▶ _WHAT TO PRODUCE_
Which lines of the listing below contain the word "will"? Copy each of them.

▶ _DATA SECTION_
^^^^

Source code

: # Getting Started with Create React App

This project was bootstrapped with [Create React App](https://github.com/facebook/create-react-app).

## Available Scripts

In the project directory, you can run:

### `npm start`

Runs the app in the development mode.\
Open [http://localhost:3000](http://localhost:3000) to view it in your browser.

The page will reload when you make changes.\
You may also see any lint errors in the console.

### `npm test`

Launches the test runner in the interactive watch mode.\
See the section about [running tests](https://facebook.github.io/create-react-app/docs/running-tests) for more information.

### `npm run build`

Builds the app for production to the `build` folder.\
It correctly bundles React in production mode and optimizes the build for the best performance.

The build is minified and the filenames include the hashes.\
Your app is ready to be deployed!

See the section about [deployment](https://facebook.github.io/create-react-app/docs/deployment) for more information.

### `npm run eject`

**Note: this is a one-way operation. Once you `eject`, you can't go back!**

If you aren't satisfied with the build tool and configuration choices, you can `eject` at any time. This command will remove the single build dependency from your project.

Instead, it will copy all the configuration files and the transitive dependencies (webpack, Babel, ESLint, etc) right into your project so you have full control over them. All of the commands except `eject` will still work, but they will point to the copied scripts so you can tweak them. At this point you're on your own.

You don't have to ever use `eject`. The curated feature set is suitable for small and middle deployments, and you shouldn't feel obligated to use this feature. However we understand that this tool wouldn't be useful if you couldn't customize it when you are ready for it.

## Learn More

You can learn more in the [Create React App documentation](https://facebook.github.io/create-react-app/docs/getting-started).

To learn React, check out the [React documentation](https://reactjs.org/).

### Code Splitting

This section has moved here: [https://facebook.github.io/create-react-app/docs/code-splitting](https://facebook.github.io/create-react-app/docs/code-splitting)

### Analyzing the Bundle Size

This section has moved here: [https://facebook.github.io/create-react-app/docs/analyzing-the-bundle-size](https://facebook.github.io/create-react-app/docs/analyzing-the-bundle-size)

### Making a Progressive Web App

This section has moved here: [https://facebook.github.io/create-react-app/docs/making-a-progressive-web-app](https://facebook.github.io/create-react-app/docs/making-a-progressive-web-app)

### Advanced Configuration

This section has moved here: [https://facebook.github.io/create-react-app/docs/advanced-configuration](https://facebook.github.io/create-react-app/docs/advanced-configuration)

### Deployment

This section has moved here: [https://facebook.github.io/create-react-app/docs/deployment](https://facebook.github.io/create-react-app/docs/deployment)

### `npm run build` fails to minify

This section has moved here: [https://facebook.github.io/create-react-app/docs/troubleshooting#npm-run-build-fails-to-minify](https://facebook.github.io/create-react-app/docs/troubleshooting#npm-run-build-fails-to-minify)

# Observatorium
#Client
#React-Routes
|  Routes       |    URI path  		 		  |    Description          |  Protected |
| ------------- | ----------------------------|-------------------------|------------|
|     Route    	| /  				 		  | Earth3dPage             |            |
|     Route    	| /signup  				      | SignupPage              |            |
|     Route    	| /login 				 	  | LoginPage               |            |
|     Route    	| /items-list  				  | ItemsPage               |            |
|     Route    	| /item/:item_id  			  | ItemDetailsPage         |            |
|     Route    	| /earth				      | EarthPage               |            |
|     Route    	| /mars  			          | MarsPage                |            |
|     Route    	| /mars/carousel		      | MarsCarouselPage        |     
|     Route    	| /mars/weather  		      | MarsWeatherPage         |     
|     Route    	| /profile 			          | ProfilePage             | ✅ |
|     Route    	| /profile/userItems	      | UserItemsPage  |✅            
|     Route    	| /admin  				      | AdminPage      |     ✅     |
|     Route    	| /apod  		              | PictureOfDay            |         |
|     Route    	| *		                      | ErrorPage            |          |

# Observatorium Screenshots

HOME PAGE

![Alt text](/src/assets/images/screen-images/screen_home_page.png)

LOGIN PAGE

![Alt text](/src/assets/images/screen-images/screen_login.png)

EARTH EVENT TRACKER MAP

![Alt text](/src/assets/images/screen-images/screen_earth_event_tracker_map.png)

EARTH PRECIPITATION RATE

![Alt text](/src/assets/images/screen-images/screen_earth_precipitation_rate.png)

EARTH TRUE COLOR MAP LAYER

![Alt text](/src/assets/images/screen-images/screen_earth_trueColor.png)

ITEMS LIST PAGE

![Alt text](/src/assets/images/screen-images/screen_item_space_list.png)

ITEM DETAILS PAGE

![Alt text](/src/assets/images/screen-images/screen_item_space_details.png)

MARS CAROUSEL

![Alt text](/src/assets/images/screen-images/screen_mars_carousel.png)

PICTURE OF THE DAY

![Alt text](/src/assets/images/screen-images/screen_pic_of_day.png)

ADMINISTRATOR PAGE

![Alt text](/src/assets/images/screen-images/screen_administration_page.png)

^^^^

▶ _RESPONSE BELOW_
The page will reload when you make changes.\
If you aren't satisfied with the build tool and configuration choices, you can `eject` at any time. This command will remove the single build dependency from your project.
Instead, it will copy all the configuration files and the transitive dependencies (webpack, Babel, ESLint, etc) right into your project so you have full control over them. All of the commands except `eject` will still work, but they will point to the copied scripts so you can tweak them. At this point you're on your own.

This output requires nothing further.